A new study in the Journal of Criminal Justice examined the relationship between onset juvenile antisocial behavior and career delinquency, with researchers citing arrests and other police contacts as the most likely indicators of future criminality for adolescents.
Researchers analyzed 252 young people -- 152 boys and 100 girls -- in juvenile placement in Pennsylvania. Measuring three types of “antisocial onsets” -- onset of law violations and rule-breaking, onset of arrest or other police contacts and onset of referral to juvenile courts -- researchers conducted various “head-to-head” tests to determine which type of onset behavior was most consistently associated with long-term delinquency.
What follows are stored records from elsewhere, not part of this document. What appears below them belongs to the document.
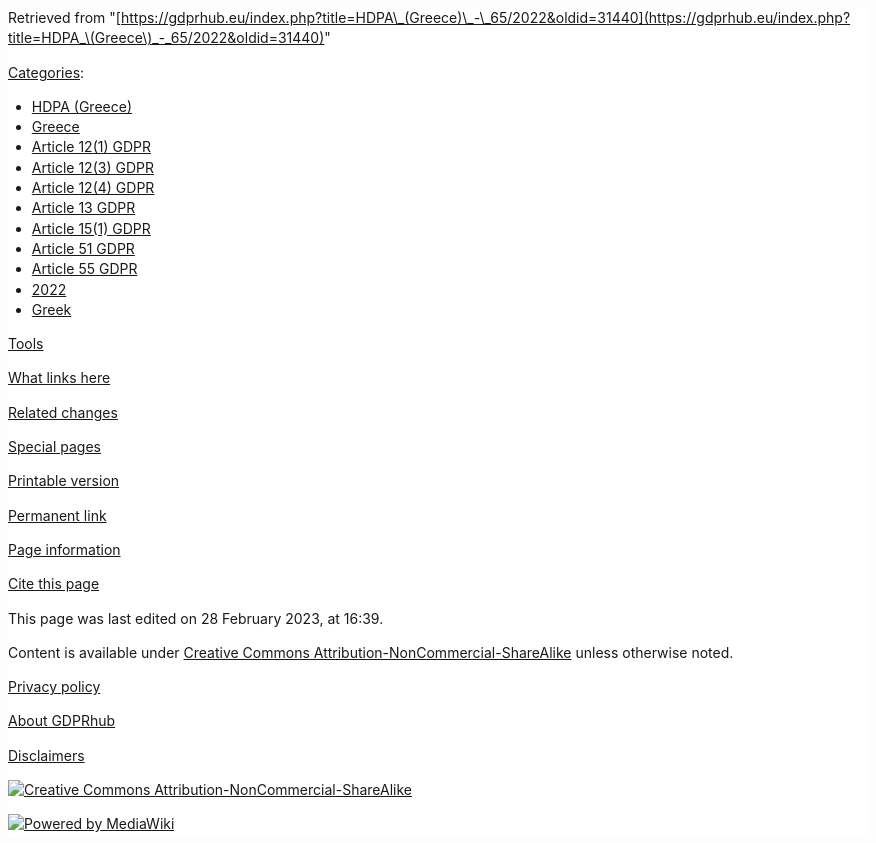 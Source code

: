 Retrieved from "[https://gdprhub.eu/index.php?title=HDPA\_(Greece)\_-\_65/2022&oldid=31440](https://gdprhub.eu/index.php?title=HDPA_\(Greece\)_-_65/2022&oldid=31440)"

[Categories](/index.php?title=Special:Categories "Special:Categories"):

*   [HDPA (Greece)](/index.php?title=Category:HDPA_\(Greece\) "Category:HDPA (Greece)")
*   [Greece](/index.php?title=Category:Greece "Category:Greece")
*   [Article 12(1) GDPR](/index.php?title=Category:Article_12\(1\)_GDPR "Category:Article 12(1) GDPR")
*   [Article 12(3) GDPR](/index.php?title=Category:Article_12\(3\)_GDPR "Category:Article 12(3) GDPR")
*   [Article 12(4) GDPR](/index.php?title=Category:Article_12\(4\)_GDPR "Category:Article 12(4) GDPR")
*   [Article 13 GDPR](/index.php?title=Category:Article_13_GDPR "Category:Article 13 GDPR")
*   [Article 15(1) GDPR](/index.php?title=Category:Article_15\(1\)_GDPR "Category:Article 15(1) GDPR")
*   [Article 51 GDPR](/index.php?title=Category:Article_51_GDPR "Category:Article 51 GDPR")
*   [Article 55 GDPR](/index.php?title=Category:Article_55_GDPR "Category:Article 55 GDPR")
*   [2022](/index.php?title=Category:2022 "Category:2022")
*   [Greek](/index.php?title=Category:Greek "Category:Greek")

[Tools](#)

[What links here](/index.php?title=Special:WhatLinksHere/HDPA_\(Greece\)_-_65/2022 "A list of all wiki pages that link here [j]")

[Related changes](/index.php?title=Special:RecentChangesLinked/HDPA_\(Greece\)_-_65/2022 "Recent changes in pages linked from this page [k]")

[Special pages](/index.php?title=Special:SpecialPages "A list of all special pages [q]")

[Printable version](javascript:print\(\); "Printable version of this page [p]")

[Permanent link](/index.php?title=HDPA_\(Greece\)_-_65/2022&oldid=31440 "Permanent link to this revision of this page")

[Page information](/index.php?title=HDPA_\(Greece\)_-_65/2022&action=info "More information about this page")

[Cite this page](/index.php?title=Special:CiteThisPage&page=HDPA_%28Greece%29_-_65%2F2022&id=31440&wpFormIdentifier=titleform "Information on how to cite this page")

This page was last edited on 28 February 2023, at 16:39.

Content is available under [Creative Commons Attribution-NonCommercial-ShareAlike](https://creativecommons.org/licenses/by-nc-sa/4.0/) unless otherwise noted.

[Privacy policy](/index.php?title=GDPRhub:Privacy_policy)

[About GDPRhub](/index.php?title=GDPRhub:About)

[Disclaimers](/index.php?title=GDPRhub:General_disclaimer)

[![Creative Commons Attribution-NonCommercial-ShareAlike](/resources/assets/licenses/cc-by-nc-sa.png)](https://creativecommons.org/licenses/by-nc-sa/4.0/)

[![Powered by MediaWiki](/resources/assets/poweredby_mediawiki_88x31.png)](https://www.mediawiki.org/)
Using self-reports, researchers collected onset behavior data, additionally assessing young people for psychopathy with the Youth Psychopathic Traits Inventory (YPI) instrument. Among the subjects, researchers indicated that 130 young people -- a little more than half the entire population studied -- reported diagnoses of attention deficit hyperactivity disorder (ADHD) or conduct disorder (CD).
Researchers found that a quarter of respondents reported law-violating behaviors by the age of 10, with more than four-fifths of subjects reporting law-breaking behaviors by the time they were 14. About 15 percent of subjects reported being arrested by the time they had turned 10 years old, with about 18 percent of respondents reporting arrests by the age of 14.
“By age 11 years, nearly 9 percent of the youths had been formally processed by the juvenile court,” the report concludes. “Expectedly, the modal juvenile court onset years were ages 13 years (19.4 percent of sample), age 14 years (17.4 percent of sample) or age 15 years (24.3 percent of sample) -- the same as arrest onset.”